# how to make your own nitric acid



## AuMINIMayhem (Apr 25, 2007)

I just found this link online because I'm having a helluva time find Nitric acid. The process seems a bit advanced, but I figured since I stumbled on it I'd share as you guys have been so immensly helpful to me with my stuff.  Hope this helps. I, personally, don't feel comfortable trying this method out, so I plan on trying something different (to be determined).

http://www.totse.com/en/technology/science_technology/nitric.html

Hope this is helpful,
Derek


----------



## AuMINIMayhem (Apr 25, 2007)

oh yeah.. as a side note, I'm finding it difficult to buy anything that might help in making nitric acid for a number of reasons. 

It's funny, I get the strangest looks going in with my "Iron Maiden" or "AC/DC" or whatever shirt on, asking for nitric acid. I can't blame the store salespeople and here's why.. They don't know that I'm an upstanding citizen who works for the defense industry, they don't know what use I have for the stuff and although I'm 31, I probably look like a young "punk kid" to them..LOL!..

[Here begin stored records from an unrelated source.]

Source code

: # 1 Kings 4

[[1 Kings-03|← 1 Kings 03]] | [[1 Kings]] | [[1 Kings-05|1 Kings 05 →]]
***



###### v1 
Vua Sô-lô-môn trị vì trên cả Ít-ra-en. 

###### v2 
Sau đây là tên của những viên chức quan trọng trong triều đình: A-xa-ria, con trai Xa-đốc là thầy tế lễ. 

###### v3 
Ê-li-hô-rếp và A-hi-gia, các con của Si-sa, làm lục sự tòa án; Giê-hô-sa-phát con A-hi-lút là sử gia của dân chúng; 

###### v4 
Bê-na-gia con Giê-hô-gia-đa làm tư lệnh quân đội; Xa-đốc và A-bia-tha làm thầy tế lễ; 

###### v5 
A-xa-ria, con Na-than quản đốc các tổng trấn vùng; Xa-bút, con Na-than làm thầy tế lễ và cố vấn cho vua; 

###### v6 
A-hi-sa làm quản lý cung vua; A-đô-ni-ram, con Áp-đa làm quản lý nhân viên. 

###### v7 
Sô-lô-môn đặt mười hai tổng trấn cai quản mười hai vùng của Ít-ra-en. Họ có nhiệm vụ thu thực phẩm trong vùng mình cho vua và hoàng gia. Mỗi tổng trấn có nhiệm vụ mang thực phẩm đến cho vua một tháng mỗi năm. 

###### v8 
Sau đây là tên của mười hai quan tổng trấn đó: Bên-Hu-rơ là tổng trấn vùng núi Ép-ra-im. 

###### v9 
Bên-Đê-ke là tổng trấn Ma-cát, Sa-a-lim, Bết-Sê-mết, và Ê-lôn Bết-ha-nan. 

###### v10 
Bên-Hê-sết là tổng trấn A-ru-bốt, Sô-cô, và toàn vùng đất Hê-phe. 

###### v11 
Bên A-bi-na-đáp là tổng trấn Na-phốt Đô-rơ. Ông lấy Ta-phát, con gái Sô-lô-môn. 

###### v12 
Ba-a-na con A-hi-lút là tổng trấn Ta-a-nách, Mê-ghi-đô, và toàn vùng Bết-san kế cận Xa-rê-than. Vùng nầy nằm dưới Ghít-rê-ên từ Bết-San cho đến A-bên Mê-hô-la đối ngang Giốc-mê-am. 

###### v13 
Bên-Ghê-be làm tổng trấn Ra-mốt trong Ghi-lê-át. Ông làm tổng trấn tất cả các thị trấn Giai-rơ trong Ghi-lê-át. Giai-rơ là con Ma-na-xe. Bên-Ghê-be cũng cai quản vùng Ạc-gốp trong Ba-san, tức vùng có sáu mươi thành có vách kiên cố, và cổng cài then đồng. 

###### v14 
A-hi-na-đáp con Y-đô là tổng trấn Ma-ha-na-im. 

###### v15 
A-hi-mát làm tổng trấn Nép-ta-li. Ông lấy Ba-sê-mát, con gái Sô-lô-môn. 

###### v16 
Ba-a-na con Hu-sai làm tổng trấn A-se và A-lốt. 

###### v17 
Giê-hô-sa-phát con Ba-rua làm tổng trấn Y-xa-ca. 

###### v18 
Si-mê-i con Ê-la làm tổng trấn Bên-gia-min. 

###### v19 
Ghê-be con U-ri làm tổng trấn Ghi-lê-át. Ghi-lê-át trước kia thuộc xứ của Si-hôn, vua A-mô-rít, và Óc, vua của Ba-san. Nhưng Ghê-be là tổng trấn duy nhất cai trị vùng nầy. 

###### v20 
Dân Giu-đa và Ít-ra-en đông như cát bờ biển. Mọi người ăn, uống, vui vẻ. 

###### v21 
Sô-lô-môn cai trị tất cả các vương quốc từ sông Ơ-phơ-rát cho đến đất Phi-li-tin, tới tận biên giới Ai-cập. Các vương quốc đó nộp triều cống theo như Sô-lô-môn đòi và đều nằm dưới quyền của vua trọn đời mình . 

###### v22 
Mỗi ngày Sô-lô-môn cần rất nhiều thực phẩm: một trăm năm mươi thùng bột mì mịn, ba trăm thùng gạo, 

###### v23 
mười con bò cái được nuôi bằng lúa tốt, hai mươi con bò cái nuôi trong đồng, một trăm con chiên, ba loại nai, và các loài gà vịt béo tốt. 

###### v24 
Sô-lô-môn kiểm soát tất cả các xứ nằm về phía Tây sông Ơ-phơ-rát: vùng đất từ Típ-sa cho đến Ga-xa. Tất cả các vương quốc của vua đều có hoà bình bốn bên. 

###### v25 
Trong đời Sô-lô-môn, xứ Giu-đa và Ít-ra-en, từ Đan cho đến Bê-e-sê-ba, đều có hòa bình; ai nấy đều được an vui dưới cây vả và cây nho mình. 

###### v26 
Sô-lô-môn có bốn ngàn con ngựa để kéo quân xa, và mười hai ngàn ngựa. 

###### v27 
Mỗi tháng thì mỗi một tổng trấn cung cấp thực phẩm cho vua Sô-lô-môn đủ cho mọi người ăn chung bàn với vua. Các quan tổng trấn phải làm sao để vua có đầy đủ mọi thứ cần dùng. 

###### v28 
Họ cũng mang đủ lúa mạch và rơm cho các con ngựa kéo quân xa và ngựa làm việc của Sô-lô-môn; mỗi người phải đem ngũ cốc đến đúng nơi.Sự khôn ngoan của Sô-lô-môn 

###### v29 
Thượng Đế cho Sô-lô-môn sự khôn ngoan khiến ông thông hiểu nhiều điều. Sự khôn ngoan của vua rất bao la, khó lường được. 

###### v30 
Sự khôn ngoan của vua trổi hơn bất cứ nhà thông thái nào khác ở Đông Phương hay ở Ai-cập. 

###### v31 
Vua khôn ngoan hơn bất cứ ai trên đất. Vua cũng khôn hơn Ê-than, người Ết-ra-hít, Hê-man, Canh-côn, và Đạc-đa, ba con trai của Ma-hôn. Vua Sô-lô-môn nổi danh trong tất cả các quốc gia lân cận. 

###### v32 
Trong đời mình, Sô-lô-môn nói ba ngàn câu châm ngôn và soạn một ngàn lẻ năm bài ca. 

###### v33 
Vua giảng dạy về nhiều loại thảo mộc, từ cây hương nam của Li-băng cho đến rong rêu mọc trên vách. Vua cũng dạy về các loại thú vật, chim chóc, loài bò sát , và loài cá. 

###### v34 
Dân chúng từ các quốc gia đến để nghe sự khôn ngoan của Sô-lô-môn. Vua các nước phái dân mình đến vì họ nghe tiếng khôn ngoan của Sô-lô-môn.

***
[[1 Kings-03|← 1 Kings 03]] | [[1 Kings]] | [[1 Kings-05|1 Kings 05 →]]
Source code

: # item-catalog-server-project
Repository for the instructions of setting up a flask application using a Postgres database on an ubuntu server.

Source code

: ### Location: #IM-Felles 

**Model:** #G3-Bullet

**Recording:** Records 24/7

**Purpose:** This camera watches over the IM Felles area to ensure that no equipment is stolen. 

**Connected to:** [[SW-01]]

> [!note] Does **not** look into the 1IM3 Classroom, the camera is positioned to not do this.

The problem is this: Nitric acid is a VERY commonly used chemical in the production of IED's and bombs. It is a favorite among terrorists. Just a warning and an objective reasoning behind that funny look or line of questioning you might get when "cold-calling" or walking into a store and asking for the stuff. :wink: They're just doing their jobs.


----------



## toadiesop (Apr 25, 2007)

I'm 30 and I got the same looks going into feed stores and asking if they have any sodium nitrate in 50 pound bags. 8) 


I've seen this recipe years ago and it's such a bad idea to even READ IT unless you have a deep background in chemistry.

There are much safer ways to get what is needed in this hobby than messing with that. I'm sure some of the veterans can tell you why better than I can.

I just know that it's not good.


----------



## AuMINIMayhem (Apr 25, 2007)

yeah.. like I said, I know my limitations and when you start throwing bunsen burners and crap like that in the mix, I'm out..LOL! Last thing I need is to explain to my employer why I blew myself up (especially with the level of clearances I have and oh yeah, the whole "explosives and ordinance" training that I'm constantly attending and having to recertify for.. certainly wouldn't look good...:lol:


----------



## AuMINIMayhem (Apr 25, 2007)

btw.. 50 LB bags??!? Jesus! the quantities I see people ordering stuff on here! I'm just starting out as a small time hobbyist, please don't tell me that' a small glimpse into my future! :shock: :lol:


----------



## darkelf2x1 (Apr 25, 2007)

does that include ammonium nitrate based explosives? (production)


----------



## lazersteve (Apr 25, 2007)

Mayhem,

I've posted a recipie for homemade nitric that is easy and safe yesterday. 

Here's the link:

http://goldrefiningforum.com/phpBB3/viewtopic.php?p=2572&highlight=#2572

Be safe and enjoy.

You can by your sodium nitrate at skylighter.com via the mail and avoid all the funny looks. :wink: 

Steve


----------



## AuMINIMayhem (Apr 25, 2007)

Thanks, you are the dog's bollocks! This site's hard to keep up with..LOL!.. almost TOO much info.  (just kidding, i'm enoying myself thouroughly!)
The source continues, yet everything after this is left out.